(Beginning of Records to process)

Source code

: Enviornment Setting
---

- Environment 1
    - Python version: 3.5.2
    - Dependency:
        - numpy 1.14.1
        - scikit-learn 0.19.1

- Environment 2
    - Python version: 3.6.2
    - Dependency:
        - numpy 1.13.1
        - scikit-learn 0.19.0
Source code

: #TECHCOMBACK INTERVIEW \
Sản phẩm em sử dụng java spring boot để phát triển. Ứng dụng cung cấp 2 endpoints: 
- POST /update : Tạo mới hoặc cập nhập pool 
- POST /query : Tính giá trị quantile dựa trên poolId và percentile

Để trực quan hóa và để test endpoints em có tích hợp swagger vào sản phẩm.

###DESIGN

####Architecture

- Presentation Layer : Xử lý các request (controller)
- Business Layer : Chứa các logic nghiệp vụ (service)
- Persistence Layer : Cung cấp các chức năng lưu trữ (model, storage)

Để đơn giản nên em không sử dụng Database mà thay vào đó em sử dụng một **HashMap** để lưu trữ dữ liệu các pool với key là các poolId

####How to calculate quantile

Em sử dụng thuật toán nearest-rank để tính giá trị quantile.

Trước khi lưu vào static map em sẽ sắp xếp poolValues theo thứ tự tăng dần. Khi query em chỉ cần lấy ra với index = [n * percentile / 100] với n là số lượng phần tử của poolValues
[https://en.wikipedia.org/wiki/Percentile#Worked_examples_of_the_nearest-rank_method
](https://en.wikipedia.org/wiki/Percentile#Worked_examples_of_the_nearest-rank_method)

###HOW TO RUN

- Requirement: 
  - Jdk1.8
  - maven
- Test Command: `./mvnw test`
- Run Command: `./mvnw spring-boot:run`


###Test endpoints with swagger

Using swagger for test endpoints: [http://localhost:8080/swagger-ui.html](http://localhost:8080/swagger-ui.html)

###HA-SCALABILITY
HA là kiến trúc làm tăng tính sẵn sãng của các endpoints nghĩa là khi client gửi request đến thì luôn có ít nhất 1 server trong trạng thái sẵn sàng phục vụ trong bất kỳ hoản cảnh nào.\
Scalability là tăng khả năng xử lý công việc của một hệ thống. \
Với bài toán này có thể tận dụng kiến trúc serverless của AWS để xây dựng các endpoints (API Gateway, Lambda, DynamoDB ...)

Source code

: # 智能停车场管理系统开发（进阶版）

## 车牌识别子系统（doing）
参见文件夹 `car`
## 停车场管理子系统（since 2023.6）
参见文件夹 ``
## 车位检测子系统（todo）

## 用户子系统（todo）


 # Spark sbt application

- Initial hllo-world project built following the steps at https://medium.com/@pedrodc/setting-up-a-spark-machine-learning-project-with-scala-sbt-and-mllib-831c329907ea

(End of Records to process)

▶ Problem to work on: All of the data above should be written out again word for word.

▶ Answer to the exercise:
Source code

: Enviornment Setting
---

- Environment 1
    - Python version: 3.5.2
    - Dependency:
        - numpy 1.14.1
        - scikit-learn 0.19.1

- Environment 2
    - Python version: 3.6.2
    - Dependency:
        - numpy 1.13.1
        - scikit-learn 0.19.0
Source code

: #TECHCOMBACK INTERVIEW \
Sản phẩm em sử dụng java spring boot để phát triển. Ứng dụng cung cấp 2 endpoints: 
- POST /update : Tạo mới hoặc cập nhập pool 
- POST /query : Tính giá trị quantile dựa trên poolId và percentile

Để trực quan hóa và để test endpoints em có tích hợp swagger vào sản phẩm.

###DESIGN

####Architecture

- Presentation Layer : Xử lý các request (controller)
- Business Layer : Chứa các logic nghiệp vụ (service)
- Persistence Layer : Cung cấp các chức năng lưu trữ (model, storage)

Để đơn giản nên em không sử dụng Database mà thay vào đó em sử dụng một **HashMap** để lưu trữ dữ liệu các pool với key là các poolId

####How to calculate quantile

Em sử dụng thuật toán nearest-rank để tính giá trị quantile.

Trước khi lưu vào static map em sẽ sắp xếp poolValues theo thứ tự tăng dần. Khi query em chỉ cần lấy ra với index = [n * percentile / 100] với n là số lượng phần tử của poolValues
[https://en.wikipedia.org/wiki/Percentile#Worked_examples_of_the_nearest-rank_method
](https://en.wikipedia.org/wiki/Percentile#Worked_examples_of_the_nearest-rank_method)

###HOW TO RUN

- Requirement: 
  - Jdk1.8
  - maven
- Test Command: `./mvnw test`
- Run Command: `./mvnw spring-boot:run`


###Test endpoints with swagger

Using swagger for test endpoints: [http://localhost:8080/swagger-ui.html](http://localhost:8080/swagger-ui.html)

###HA-SCALABILITY
HA là kiến trúc làm tăng tính sẵn sãng của các endpoints nghĩa là khi client gửi request đến thì luôn có ít nhất 1 server trong trạng thái sẵn sàng phục vụ trong bất kỳ hoản cảnh nào.\
Scalability là tăng khả năng xử lý công việc của một hệ thống. \
Với bài toán này có thể tận dụng kiến trúc serverless của AWS để xây dựng các endpoints (API Gateway, Lambda, DynamoDB ...)

Source code

: # 智能停车场管理系统开发（进阶版）

## 车牌识别子系统（doing）
参见文件夹 `car`
## 停车场管理子系统（since 2023.6）
参见文件夹 ``
## 车位检测子系统（todo）

## 用户子系统（todo）


 # Spark sbt application

- Initial hllo-world project built following the steps at https://medium.com/@pedrodc/setting-up-a-spark-machine-learning-project-with-scala-sbt-and-mllib-831c329907ea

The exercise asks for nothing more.